Friday, October 16, 2009

Kids and School Shopping: Hit the books, NOT your wallets!

With the lazy days of long over in most of Wyoming and the flurry of fall activities filling our calendars, we may notice a change in the stress level of parents and students across the state. Often, high-cost school supplies, activity fees, clothes, and other must-haves for kids can add a major stressor to family life.

To help the keep spending within limits and teach important life lessons for the school year and beyond, here are some strategies to help your students hit the books, but not your wallets, this school year.
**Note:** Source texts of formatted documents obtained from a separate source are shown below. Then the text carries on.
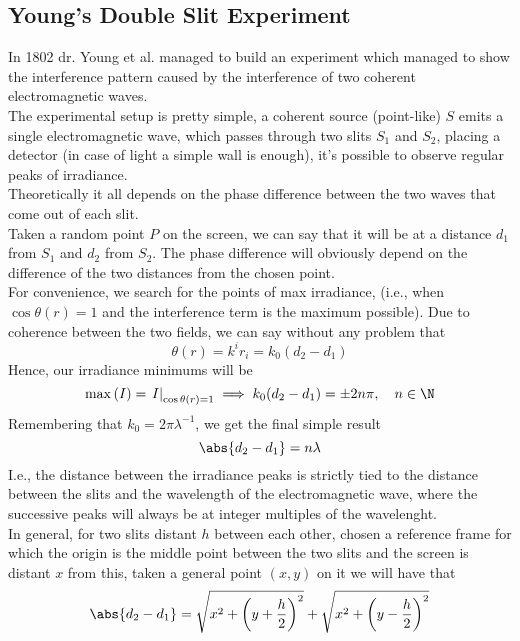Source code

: \documentclass[../electromagnetism.tex]{subfiles}
\begin{document}
\subsection{Young's Double Slit Experiment}
In 1802 dr. Young et al. managed to build an experiment which managed to show the interference pattern caused by the interference of two coherent electromagnetic waves.\\
The experimental setup is pretty simple, a coherent source (point-like) $S$ emits a single electromagnetic wave, which passes through two slits $S_1$ and $S_2$, placing a detector (in case of light a simple wall is enough), it's possible to observe regular peaks of irradiance.\\
Theoretically it all depends on the phase difference between the two waves that come out of each slit.\\
Taken a random point $P$ on the screen, we can say that it will be at a distance $d_1$ from $S_1$ and $d_2$ from $S_2$. The phase difference will obviously depend on the difference of the two distances from the chosen point.\\
For convenience, we search for the points of max irradiance, (i.e., when $\cos\theta(r)=1$ and the interference term is the maximum possible). Due to coherence between the two fields, we can say without any problem that
\begin{equation*}
	\theta(r)=k^ir_i=k_0(d_2-d_1)
\end{equation*}
Hence, our irradiance minimums will be 
\begin{equation*}
	\max\left( I \right)=\left. I\right|_{\cos\theta(r)=1}\implies k_0(d_2-d_1)=\pm2n\pi,\quad n\in\N
\end{equation*}
Remembering that $k_0=2\pi\lambda^{-1}$, we get the final simple result
\begin{equation}
	\abs{d_2-d_1}=n\lambda
	\label{eq:interfdist}
\end{equation}
I.e., the distance between the irradiance peaks is strictly tied to the distance between the slits and the wavelength of the electromagnetic wave, where the successive peaks will always be at integer multiples of the wavelenght.\\
In general, for two slits distant $h$ between each other, chosen a reference frame for which the origin is the middle point between the two slits and the screen is distant $x$ from this, taken a general point $(x,y)$ on it we will have that
\begin{equation*}
	\abs{d_2-d_1}=\sqrt{x^2+\left( y+\frac{h}{2} \right)^2}+\sqrt{x^2+\left( y-\frac{h}{2} \right)^2}
\end{equation*}
\end{document}
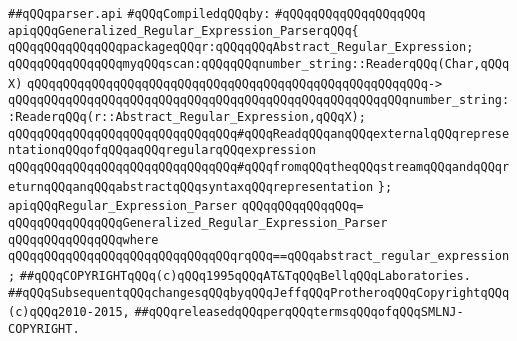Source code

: \label{src/lib/regex/front/parser.api}
\verb|##qQQqparser.api|\newline
\newline
\verb|#qQQqCompiledqQQqby:|\newline
\verb|#qQQqqQQqqQQqqQQqqQQq|\newline
\newline
\verb|apiqQQqGeneralized_Regular_Expression_ParserqQQq{|\newline
\newline
\verb|qQQqqQQqqQQqqQQqpackageqQQqr:qQQqqQQqAbstract_Regular_Expression;|\newline
\newline
\verb|qQQqqQQqqQQqqQQqmyqQQqscan:qQQqqQQqnumber_string::ReaderqQQq(Char,qQQqX)|\newline
\verb|qQQqqQQqqQQqqQQqqQQqqQQqqQQqqQQqqQQqqQQqqQQqqQQqqQQqqQQq->|\newline
\verb|qQQqqQQqqQQqqQQqqQQqqQQqqQQqqQQqqQQqqQQqqQQqqQQqqQQqqQQqnumber_string::ReaderqQQq(r::Abstract_Regular_Expression,qQQqX);|\newline
\newline
\verb|qQQqqQQqqQQqqQQqqQQqqQQqqQQqqQQq#qQQqReadqQQqanqQQqexternalqQQqrepresentationqQQqofqQQqaqQQqregularqQQqexpression|\newline
\verb|qQQqqQQqqQQqqQQqqQQqqQQqqQQqqQQq#qQQqfromqQQqtheqQQqstreamqQQqandqQQqreturnqQQqanqQQqabstractqQQqsyntaxqQQqrepresentation|\newline
\newline
\newline
\verb|};|\newline
\newline
\verb|apiqQQqRegular_Expression_Parser|\newline
\verb|qQQqqQQqqQQqqQQq=|\newline
\verb|qQQqqQQqqQQqqQQqGeneralized_Regular_Expression_Parser|\newline
\verb|qQQqqQQqqQQqqQQqwhere|\newline
\verb|qQQqqQQqqQQqqQQqqQQqqQQqqQQqqQQqrqQQq==qQQqabstract_regular_expression;|\newline
\newline
\newline
\verb|##qQQqCOPYRIGHTqQQq(c)qQQq1995qQQqAT&TqQQqBellqQQqLaboratories.|\newline
\verb|##qQQqSubsequentqQQqchangesqQQqbyqQQqJeffqQQqProtheroqQQqCopyrightqQQq(c)qQQq2010-2015,|\newline
\verb|##qQQqreleasedqQQqperqQQqtermsqQQqofqQQqSMLNJ-COPYRIGHT.|\newline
1. Get the kids involved in planning when they have “wants” or “needs” on the shopping list. Have your technology-savvy kids search on-line for best prices, map the routes between stores for your next shopping excursion, and create a budget spreadsheet to track their spending.
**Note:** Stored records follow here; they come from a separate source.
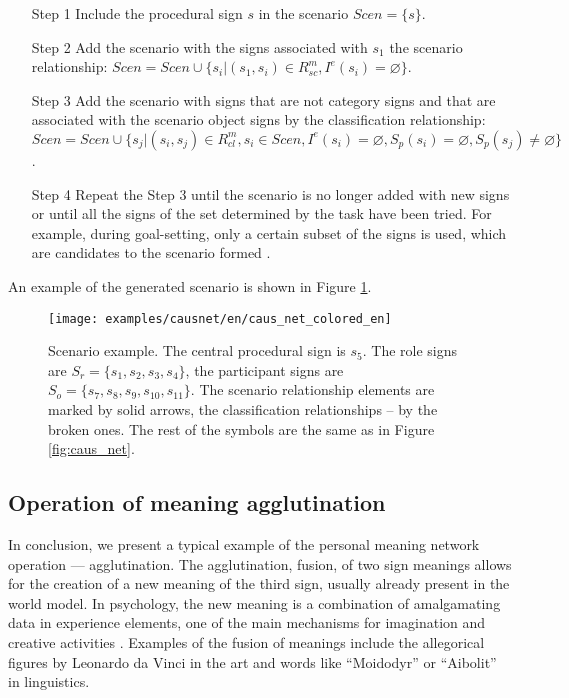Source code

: \documentclass[12pt]{scrartcl}
\begin{document}
	\begin{itemize}
		\item [Step 1] Include the procedural sign $s$ in the scenario $Scen=\{s\}$.
		\item [Step 2] Add the scenario with the signs associated with $s_1$ the scenario relationship: $Scen=Scen\cup\{s_i|(s_1,s_i)\in R_{sc}^m, I^e(s_i)=\varnothing\}$.
		\item [Step 3] Add the scenario with signs that are not category signs and that are associated with the scenario object signs by the classification relationship: $Scen=Scen\cup\{s_j|(s_i,s_j)\in R_{cl}^m, s_i\in Scen, I^e(s_i)=\varnothing, S_p(s_i)=\varnothing, S_p(s_j)\not=\varnothing\}$.
		\item [Step 4] Repeat the Step 3 until the scenario is no longer added with new signs or until all the signs of the set determined by the task have been tried. For example, during goal-setting, only a certain subset of the signs is used, which are candidates to the scenario formed \cite{Osipov2014c}.
	\end{itemize}
	
	An example of the generated scenario is shown in Figure \ref{fig:scenarion}.
	
	\begin{figure}[h]
		\centering
		\texttt{[image: examples/causnet/en/caus\_net\_colored\_en]}
		\caption{Scenario example. The central procedural sign is $s_5$. The role signs are $S_r=\{s_1,s_2,s_3,s_4\}$, the participant signs are $S_o=\{s_7,s_8,s_9,s_{10},s_{11}\}$. The scenario relationship elements are marked by solid arrows, the classification relationships – by the broken ones. The rest of the symbols are the same as in Figure \ref{fig:caus_net}.}
		\label{fig:scenarion}		
	\end{figure}

		
	\subsection{Operation of meaning agglutination}
	In conclusion, we present a typical example of the personal meaning network operation --- agglutination. The agglutination, fusion, of two sign meanings allows for the creation of a new meaning of the third sign, usually already present in the world model. In psychology, the new meaning is a combination of amalgamating data in experience elements, one of the main mechanisms for imagination and creative activities \cite{Asmolov1990}. Examples of the fusion of meanings include the allegorical figures by Leonardo da Vinci in the art and words like ``Moidodyr'' or ``Aibolit'' in linguistics.
	
\end{document}

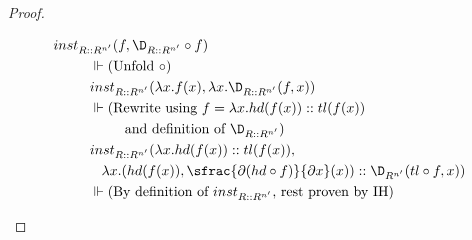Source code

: \begin{proof}
\begin{itemize}
      \begin{align*}
        inst&_{R :: R^{n'}}(f, \D_{R :: R^{n'}} \circ f) \\
        & \;\;\; \Vdash \text{(Unfold $\circ$)} \\
        & \;\;\; inst_{R :: R^{n'}}(\lambda x. f(x), \lambda x. \D_{R :: R^{n'}}( f, x)) \\
        & \;\;\; \Vdash \text{(Rewrite using $f = \lambda x. hd(f(x)) :: tl(f(x))$} \\
        & \;\;\;\;\;\;\;\;\;\;\;\; \text{and definition of $\D_{R :: R^{n'}}$)} \\
        & \;\;\; inst_{R :: R^{n'}}(\lambda x. hd(f(x)) :: tl(f(x)), \\
        & \;\;\;\;\;\;
          \lambda x. (hd(f(x)), \sfrac{\partial{(hd \circ f)}}{\partial{x}}(x)) :: \D_{R^{n'}}(tl \circ f, x)) \\
        & \;\;\; \Vdash \text{(By definition of $inst_{R :: R^{n'}}$, rest proven by IH)}
      \end{align*}
    \end{itemize}
  \end{proof}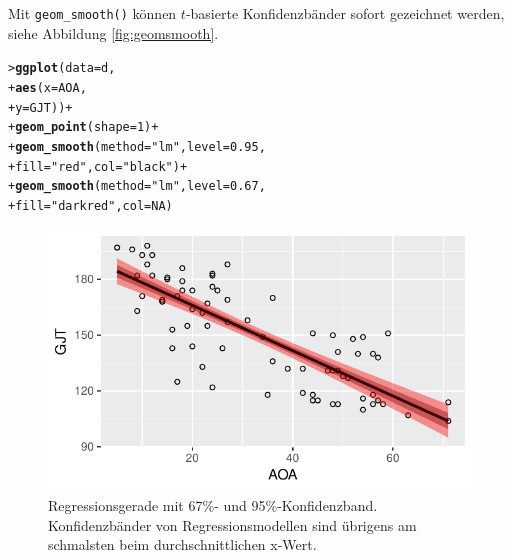 \documentclass[oneside, 10pt]{book}\usepackage[]{graphicx}\usepackage[]{xcolor}
\makeatletter
\newcommand{\hlnum}[1]{\textcolor[rgb]{0.686,0.059,0.569}{#1}}%
\newcommand{\hlstr}[1]{\textcolor[rgb]{0.192,0.494,0.8}{#1}}%
\newcommand{\hlopt}[1]{\textcolor[rgb]{0,0,0}{#1}}%
\newcommand{\hlstd}[1]{\textcolor[rgb]{0.345,0.345,0.345}{#1}}%
\newcommand{\hlkwc}[1]{\textcolor[rgb]{0.333,0.667,0.333}{#1}}%
\newcommand{\hlkwd}[1]{\textcolor[rgb]{0.737,0.353,0.396}{\textbf{#1}}}%
\newenvironment{kframe}{%
 \def\at@end@of@kframe{}%
 \ifinner\ifhmode%
  \def\at@end@of@kframe{\end{minipage}}%
  \begin{minipage}{\columnwidth}%
 \fi\fi%
 \def\FrameCommand##1{\hskip\@totalleftmargin \hskip-\fboxsep
 \colorbox{shadecolor}{##1}\hskip-\fboxsep
     \hskip-\linewidth \hskip-\@totalleftmargin \hskip\columnwidth}%
 \MakeFramed {\advance\hsize-\width
   \@totalleftmargin\z@ \linewidth\hsize
   \@setminipage}}%
 {\par\unskip\endMakeFramed%
 \at@end@of@kframe}
\newenvironment{knitrout}{}{} %
\makeatother
\begin{document}
Mit \texttt{geom\_smooth()} können $t$-basierte Konfidenzbänder
sofort gezeichnet werden, siehe Abbildung \ref{fig:geomsmooth}.
\begin{knitrout}
\color{fgcolor}\begin{kframe}
\begin{alltt}
\hlstd{> }\hlkwd{ggplot}\hlstd{(}\hlkwc{data} \hlstd{= d,}
\hlstd{+ }       \hlkwd{aes}\hlstd{(}\hlkwc{x} \hlstd{= AOA,}
\hlstd{+ }           \hlkwc{y} \hlstd{= GJT))} \hlopt{+}
\hlstd{+ }  \hlkwd{geom_point}\hlstd{(}\hlkwc{shape} \hlstd{=} \hlnum{1}\hlstd{)} \hlopt{+}
\hlstd{+ }  \hlkwd{geom_smooth}\hlstd{(}\hlkwc{method} \hlstd{=} \hlstr{"lm"}\hlstd{,} \hlkwc{level} \hlstd{=} \hlnum{0.95}\hlstd{,}
\hlstd{+ }              \hlkwc{fill} \hlstd{=} \hlstr{"red"}\hlstd{,} \hlkwc{col} \hlstd{=} \hlstr{"black"}\hlstd{)} \hlopt{+}
\hlstd{+ }  \hlkwd{geom_smooth}\hlstd{(}\hlkwc{method} \hlstd{=} \hlstr{"lm"}\hlstd{,} \hlkwc{level} \hlstd{=} \hlnum{0.67}\hlstd{,}
\hlstd{+ }              \hlkwc{fill} \hlstd{=} \hlstr{"darkred"}\hlstd{,} \hlkwc{col} \hlstd{=} \hlnum{NA}\hlstd{)}
\end{alltt}
\end{kframe}\begin{figure}[tp]

{\centering \includegraphics[width=.7\textwidth]{figs/unnamed-chunk-226-1} 

}

\caption{Regressionsgerade mit 67\%- und 95\%-Konfidenzband. Konfidenzbänder von Regressionsmodellen sind übrigens am schmalsten beim durchschnittlichen x-Wert.\label{fig:geomsmooth}}\label{fig:unnamed-chunk-226}
\end{figure}

\end{knitrout}
\end{document}
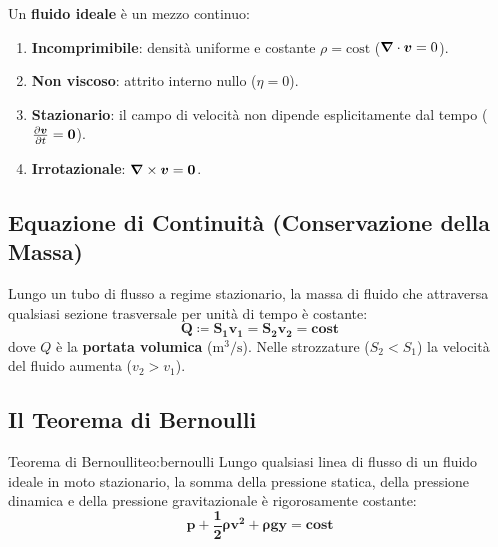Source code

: Un \textbf{fluido ideale} è un mezzo continuo:
\begin{enumerate}
    \item \textbf{Incomprimibile}: densità uniforme e costante $\rho = \text{cost}$ ($\divg\vec{v} = 0$).
    \item \textbf{Non viscoso}: attrito interno nullo ($\eta = 0$).
    \item \textbf{Stazionario}: il campo di velocità non dipende esplicitamente dal tempo ($\pdv{\vec{v}}{t} = \vec{0}$).
    \item \textbf{Irrotazionale}: $\rot\vec{v} = \vec{0}$.
\end{enumerate}

\subsection{Equazione di Continuità (Conservazione della Massa)}
Lungo un tubo di flusso a regime stazionario, la massa di fluido che attraversa qualsiasi sezione trasversale per unità di tempo è costante:
\begin{equation}
    \mathbf{Q \coloneqq S_1 v_1 = S_2 v_2 = \text{cost}}
    \label{eq:continuita}
\end{equation}
dove $Q$ è la \textbf{portata volumica} ($\si{\metre\cubed\per\second}$). Nelle strozzature ($S_2 < S_1$) la velocità del fluido aumenta ($v_2 > v_1$).

\subsection{Il Teorema di Bernoulli}

\begin{teorema}{Teorema di Bernoulli}{teo:bernoulli}
Lungo qualsiasi linea di flusso di un fluido ideale in moto stazionario, la somma della pressione statica, della pressione dinamica e della pressione gravitazionale è rigorosamente costante:
\begin{equation}
    \mathbf{p + \frac{1}{2}\rho v^2 + \rho g y = \text{cost}}
    \label{eq:bernoulli}
\end{equation}
\end{teorema}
2. Share the budgeted amount you can afford for the semester or school year on clothes, supplies, and extra-curricular events, and enlist their help in choosing how the money should be spent. Your kids will likely have to make some hard choices and a few things may fall by the wayside, but the valuable lessons they learn will be much more important in the long-term.

3. Also give them an opportunity to develop creative solutions to their budget shortfalls like selling outgrown but usable clothing, furnishings, or toys at a consignment store or on-line at eBay or Craigslist.

4. Long after the school-year is underway, stores often offer deep discounts on supplies and clothing to make room for merchandise for the fast-approaching holiday season. You can capitalize on some mid-semester school shopping with deep discounts. By then, your kids have a better idea of what they want after seeing the popular trends during the initial weeks or months of the school year.

The hopeful result:

Parents will spend less, and kids will better understand the reasoning when you say "yes" or "no” to their purchases. You will give them practice shopping for bargains, prioritizing their wants, planning ahead, and sticking to a budget ... and those are some important lessons that will live long after their school days are through.